伯ちゃんはテレビくらいしか道楽がない パソコンもゲームも触りたがらない ネットフリックスやアマプラくらいしか観るものがなくてもテレビをつけている。そして寝る。見てるうちに体力が保たないのかもしれない。
そのうち仕事をしていたころは観れなかった時間のローカル番組などを見ていると 各所にできた新しいスポットなどの特集などを放送し始める。

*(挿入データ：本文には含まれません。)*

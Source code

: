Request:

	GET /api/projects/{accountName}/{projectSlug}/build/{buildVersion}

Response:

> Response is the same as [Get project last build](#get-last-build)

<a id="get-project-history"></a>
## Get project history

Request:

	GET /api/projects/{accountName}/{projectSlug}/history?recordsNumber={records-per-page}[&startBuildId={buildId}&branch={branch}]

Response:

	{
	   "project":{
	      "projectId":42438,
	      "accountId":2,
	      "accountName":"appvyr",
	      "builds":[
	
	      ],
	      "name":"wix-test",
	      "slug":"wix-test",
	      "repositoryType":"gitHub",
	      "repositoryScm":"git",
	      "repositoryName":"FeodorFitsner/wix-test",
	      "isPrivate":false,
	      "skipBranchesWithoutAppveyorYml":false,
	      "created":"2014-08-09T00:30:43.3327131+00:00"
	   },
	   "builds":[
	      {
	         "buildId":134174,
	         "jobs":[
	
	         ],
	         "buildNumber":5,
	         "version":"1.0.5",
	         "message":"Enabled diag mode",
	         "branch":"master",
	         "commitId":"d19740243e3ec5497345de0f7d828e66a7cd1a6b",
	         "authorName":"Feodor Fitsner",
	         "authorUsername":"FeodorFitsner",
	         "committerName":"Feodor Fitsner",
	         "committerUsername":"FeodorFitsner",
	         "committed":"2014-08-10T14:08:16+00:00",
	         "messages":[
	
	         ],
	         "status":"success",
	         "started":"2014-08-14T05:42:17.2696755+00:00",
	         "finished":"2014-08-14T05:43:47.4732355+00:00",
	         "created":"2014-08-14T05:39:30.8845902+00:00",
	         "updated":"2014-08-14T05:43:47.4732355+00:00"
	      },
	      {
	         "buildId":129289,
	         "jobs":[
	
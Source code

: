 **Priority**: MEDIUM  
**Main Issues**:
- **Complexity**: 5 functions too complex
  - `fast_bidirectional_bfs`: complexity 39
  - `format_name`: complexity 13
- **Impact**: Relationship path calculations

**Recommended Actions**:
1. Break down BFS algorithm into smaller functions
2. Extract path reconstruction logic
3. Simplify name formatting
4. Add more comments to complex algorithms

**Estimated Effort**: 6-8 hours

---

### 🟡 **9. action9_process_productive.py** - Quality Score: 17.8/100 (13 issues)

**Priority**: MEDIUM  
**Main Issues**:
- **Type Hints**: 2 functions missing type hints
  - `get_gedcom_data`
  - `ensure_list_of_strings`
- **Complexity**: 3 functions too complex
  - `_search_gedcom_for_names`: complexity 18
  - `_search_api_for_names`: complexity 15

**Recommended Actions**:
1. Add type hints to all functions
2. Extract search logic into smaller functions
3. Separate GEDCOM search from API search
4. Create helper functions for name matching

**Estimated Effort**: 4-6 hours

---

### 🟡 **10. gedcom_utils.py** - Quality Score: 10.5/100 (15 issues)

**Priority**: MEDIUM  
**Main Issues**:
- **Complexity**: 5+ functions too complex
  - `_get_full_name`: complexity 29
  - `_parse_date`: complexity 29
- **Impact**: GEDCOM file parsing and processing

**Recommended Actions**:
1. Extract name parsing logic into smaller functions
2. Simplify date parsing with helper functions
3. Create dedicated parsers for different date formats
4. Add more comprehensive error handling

クリスマスだ正月だ ホワイトイルミネーションだミュンヘンクリスマス村だと
伯ちゃんは二丁目ほどの蕎麦屋にも行きたがらないくらい弱っているのに そういうのを見ると「ここ行ってみた?」「行ってくればいいじゃん」「なにかの用事で寄ることもあるでしょ」などとしきりにプレゼンをはじめる。
もう自分が連れていけないから。
いつでも勝手に好きなところ行ってるよ 大丈夫だよ 心配ないよ。
年あけたらゲゲゲも見に行きますよ ちゃんとわがままに楽しんできますよ 大丈夫ですよ
クリスマスにはしゃちょさん一家が遊びに来てくれた 子どもたちはもう大きいからそれぞれのお仕事で一緒に飲む時間は少なかったけどやっぱりかわいいし 楽しくすごしてくれてうれしかった しゃちょさんは 塩漬け物件の話をして いずれそうなったら会社の住所もそこに移させてほしいと頼んだ。しゃちょさん 家賃を経費で入れようとまで言ってくれたけど儂ひとりくらいの心配は多分それほどないんだよ。ありがたいことに。でもそこまで譲歩してくれるっていう安心感はありがたかった
大好きなケーキは切りそびれたので四半分はお土産に持って行ってもらった そして チキンも焼いたし今年はいい出来だった。しゃちょさんがいてくれるだけで どんなに高いところからバンジーさせられても下にはマットが待機しているような安心感を感じる。